Nesse sentido, o CARF considerou que as seguintes despesas eram dedutíveis: (i) consultoria administrativa, elaboração e acompanhamento do planejamento estratégico, comercial e mercadológico; (ii) serviços de monitoramento da biota marinha, com uso de pessoal e equipamentos na embarcação, para evitar danos ambientais (o contrato ainda possuía custos de mobilização antes da efetiva prestação do serviço); e, (iii) boletins de medição que mostraram a efetividade dos serviços de gerenciamento e operação das embarcações utilizadas na prestação de serviços mediante a cobrança de taxa diária, (incluindo quando em stand-by ou downtime), valores fixos (mobilização e desmobilização), custos com mark-up (e.g. eventual fornecimento de tripulação) e reembolso de despesas.
Todavia, foram glosadas despesas com prestadores de serviços para a importação de embarcação por admissão temporária, em função dessas despesas terem sido consideradas como ônus da empresa estrangeira, conforme estabelecido no contrato com a empresa cliente.
No âmbito dos créditos de PIS/COFINS, foram aceitos, diante da essencialidade e relevância para a atividade da empresa: (i) equipamentos de proteção (EPC, EPI e uniformes conforme exigências da empresa cliente); (ii) manta absorvente (material de manutenção da embarcação), (iii) serviços portuários (prestados por prático, estaleiro, empresa de logística); (iv) serviços de táxi-boat; (v) locação de máquinas e equipamentos; (vi) serviços de treinamento profissional, (vii) serviços de fretes para materiais e equipamentos e locação de contêiner; (viii) serviços de agenciamento marítimo, afretamento de embarcações e manutenção de embarcação; (ix) peças e acessórios substituídos em bens do ativo imobilizado, (x) manutenção de equipamentos e serviços de consultoria na área sísmica prestados por diversas empresas do mesmo grupo; e (xi) agenciamento logístico e marítimo, afretamento, consultoria, apoio e fornecimento de mão de obra por empresa.

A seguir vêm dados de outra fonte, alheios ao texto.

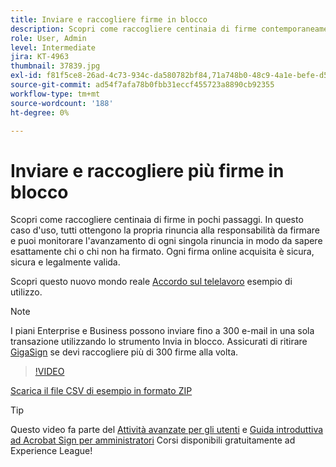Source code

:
 ```yaml
---
title: Inviare e raccogliere firme in blocco
description: Scopri come raccogliere centinaia di firme contemporaneamente per qualsiasi documento in pochi passaggi
role: User, Admin
level: Intermediate
jira: KT-4963
thumbnail: 37839.jpg
exl-id: f81f5ce8-26ad-4c73-934c-da580782bf84,71a748b0-48c9-4a1e-befe-d5f311d6c05e
source-git-commit: ad54f7afa78b0fbb31eccf455723a8890cb92355
workflow-type: tm+mt
source-wordcount: '188'
ht-degree: 0%

---
```


# Inviare e raccogliere più firme in blocco

Scopri come raccogliere centinaia di firme in pochi passaggi. In questo caso d&#39;uso, tutti ottengono la propria rinuncia alla responsabilità da firmare e puoi monitorare l&#39;avanzamento di ogni singola rinuncia in modo da sapere esattamente chi o chi non ha firmato. Ogni firma online acquisita è sicura, sicura e legalmente valida.

Scopri questo nuovo mondo reale [Accordo sul telelavoro](https://experienceleague.adobe.com/docs/document-cloud-learn/sign-learning-hub/expand/recipes/gov/usecasegovtelework.html?lang=en) esempio di utilizzo.

>[!NOTE]
>
>I piani Enterprise e Business possono inviare fino a 300 e-mail in una sola transazione utilizzando lo strumento Invia in blocco. Assicurati di ritirare [GigaSign](https://experienceleague.adobe.com/docs/document-cloud-learn/sign-learning-hub/develop/custom/gigasign.html?lang=en) se devi raccogliere più di 300 firme alla volta.

>[!VIDEO](https://video.tv.adobe.com/v/33655?quality=12&learn=on&hidetitle=true)

[Scarica il file CSV di esempio in formato ZIP](../assets/megasign_merge_sample.zip)

>[!TIP]
>
>Questo video fa parte del [Attività avanzate per gli utenti](https://experienceleague.adobe.com/?recommended=Sign-U-1-2020.3) e [Guida introduttiva ad Acrobat Sign per amministratori](https://experienceleague.adobe.com/?recommended=Sign-A-1-2020.2) Corsi disponibili gratuitamente ad Experience League!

Todavia, não foram aceitos créditos de PIS/COFINS sobre ferramentas, serviços de limpeza e conservação, coleta de resíduos (não foram indicados como por imposição legal), assessoria jurídica e administrativa, locação de guindaste e mão de obra para o equipamento, aluguel de salão em hotel e material de escritório. Os serviços de análise química não foram prestados por entidade contribuinte do PIS/COFINS e o de táxi aéreo para locomoção de colaborador por falta de documentação suporte.